[EXERCISE]:
For the entries below, the expected answer is the line with "Description | Default |", the line with "- **Availability**: 99.9% uptime", and every line between them, exactly as written, and nothing more.

** SUPPLIED INFORMATION follows **

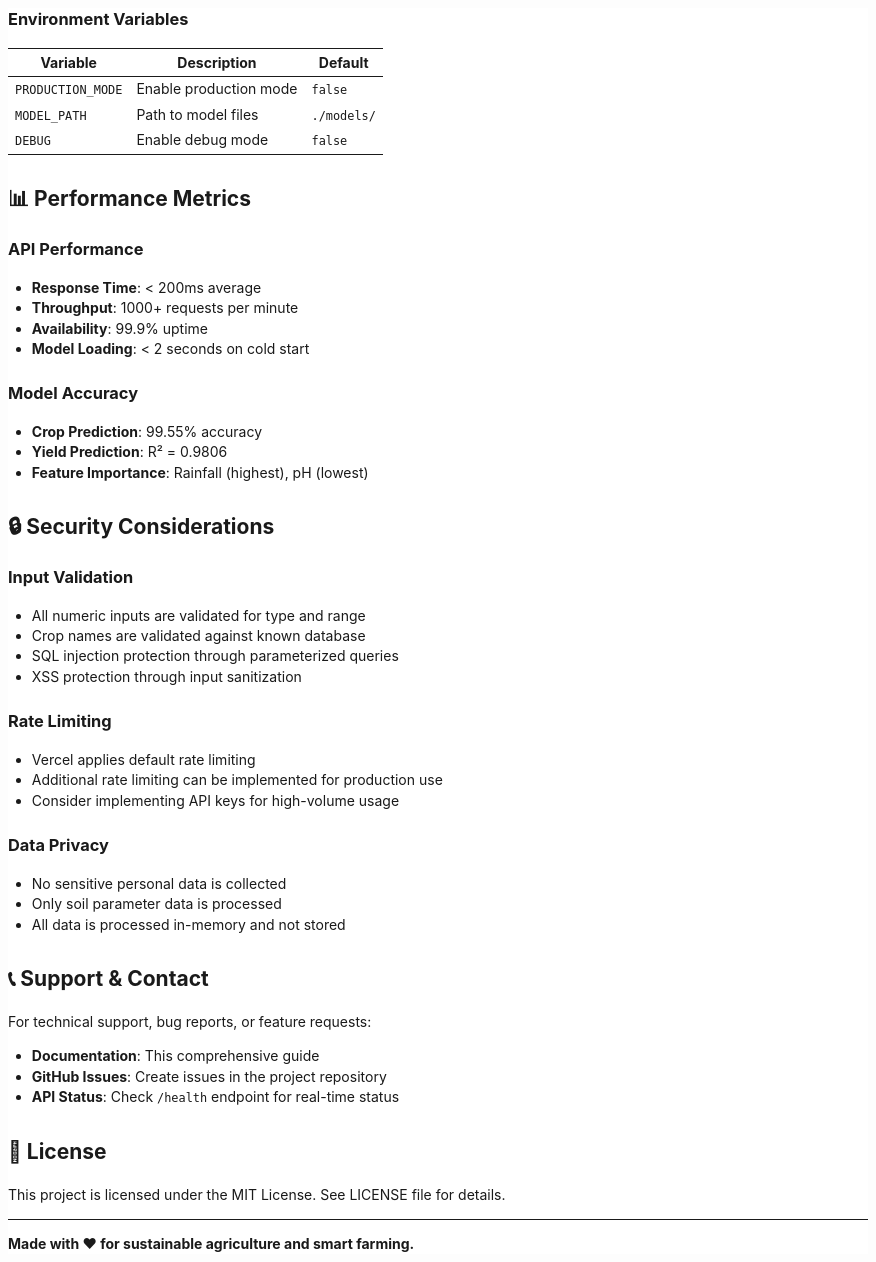 ### Environment Variables

| Variable | Description | Default |
|----------|-------------|---------|
| `PRODUCTION_MODE` | Enable production mode | `false` |
| `MODEL_PATH` | Path to model files | `./models/` |
| `DEBUG` | Enable debug mode | `false` |

## 📊 Performance Metrics

### API Performance
- **Response Time**: < 200ms average
- **Throughput**: 1000+ requests per minute
- **Availability**: 99.9% uptime
- **Model Loading**: < 2 seconds on cold start

### Model Accuracy
- **Crop Prediction**: 99.55% accuracy
- **Yield Prediction**: R² = 0.9806
- **Feature Importance**: Rainfall (highest), pH (lowest)

## 🔒 Security Considerations

### Input Validation
- All numeric inputs are validated for type and range
- Crop names are validated against known database
- SQL injection protection through parameterized queries
- XSS protection through input sanitization

### Rate Limiting
- Vercel applies default rate limiting
- Additional rate limiting can be implemented for production use
- Consider implementing API keys for high-volume usage

### Data Privacy
- No sensitive personal data is collected
- Only soil parameter data is processed
- All data is processed in-memory and not stored

## 📞 Support & Contact

For technical support, bug reports, or feature requests:

- **Documentation**: This comprehensive guide
- **GitHub Issues**: Create issues in the project repository
- **API Status**: Check `/health` endpoint for real-time status

## 📄 License

This project is licensed under the MIT License. See LICENSE file for details.

---

**Made with ❤️ for sustainable agriculture and smart farming.**
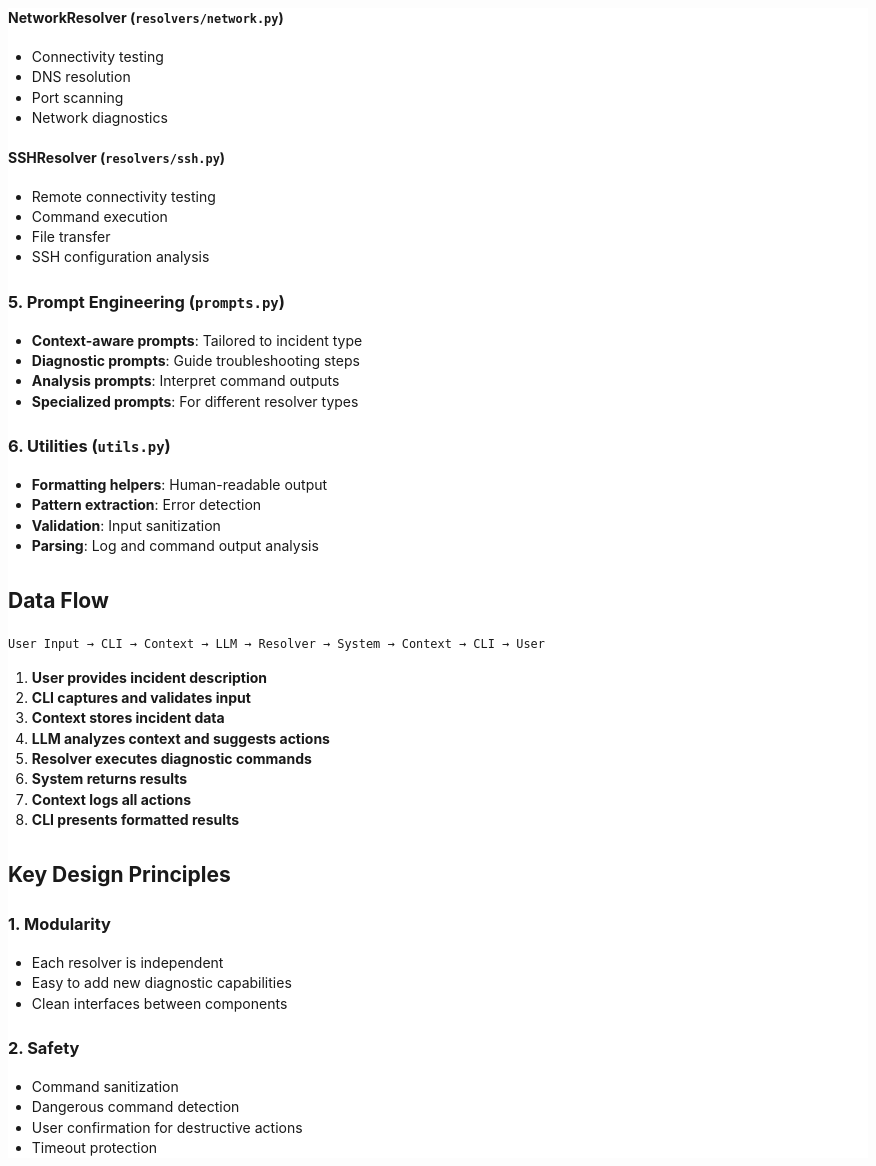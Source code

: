 #### NetworkResolver (`resolvers/network.py`)
- Connectivity testing
- DNS resolution
- Port scanning
- Network diagnostics

#### SSHResolver (`resolvers/ssh.py`)
- Remote connectivity testing
- Command execution
- File transfer
- SSH configuration analysis

### 5. Prompt Engineering (`prompts.py`)
- **Context-aware prompts**: Tailored to incident type
- **Diagnostic prompts**: Guide troubleshooting steps
- **Analysis prompts**: Interpret command outputs
- **Specialized prompts**: For different resolver types

### 6. Utilities (`utils.py`)
- **Formatting helpers**: Human-readable output
- **Pattern extraction**: Error detection
- **Validation**: Input sanitization
- **Parsing**: Log and command output analysis

## Data Flow

```
User Input → CLI → Context → LLM → Resolver → System → Context → CLI → User
```

1. **User provides incident description**
2. **CLI captures and validates input**
3. **Context stores incident data**
4. **LLM analyzes context and suggests actions**
5. **Resolver executes diagnostic commands**
6. **System returns results**
7. **Context logs all actions**
8. **CLI presents formatted results**

## Key Design Principles

### 1. Modularity
- Each resolver is independent
- Easy to add new diagnostic capabilities
- Clean interfaces between components

### 2. Safety
- Command sanitization
- Dangerous command detection
- User confirmation for destructive actions
- Timeout protection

** End of SUPPLIED INFORMATION **

[THE ANSWER]:
| Variable | Description | Default |
|----------|-------------|---------|
| `PRODUCTION_MODE` | Enable production mode | `false` |
| `MODEL_PATH` | Path to model files | `./models/` |
| `DEBUG` | Enable debug mode | `false` |

## 📊 Performance Metrics

### API Performance
- **Response Time**: < 200ms average
- **Throughput**: 1000+ requests per minute
- **Availability**: 99.9% uptime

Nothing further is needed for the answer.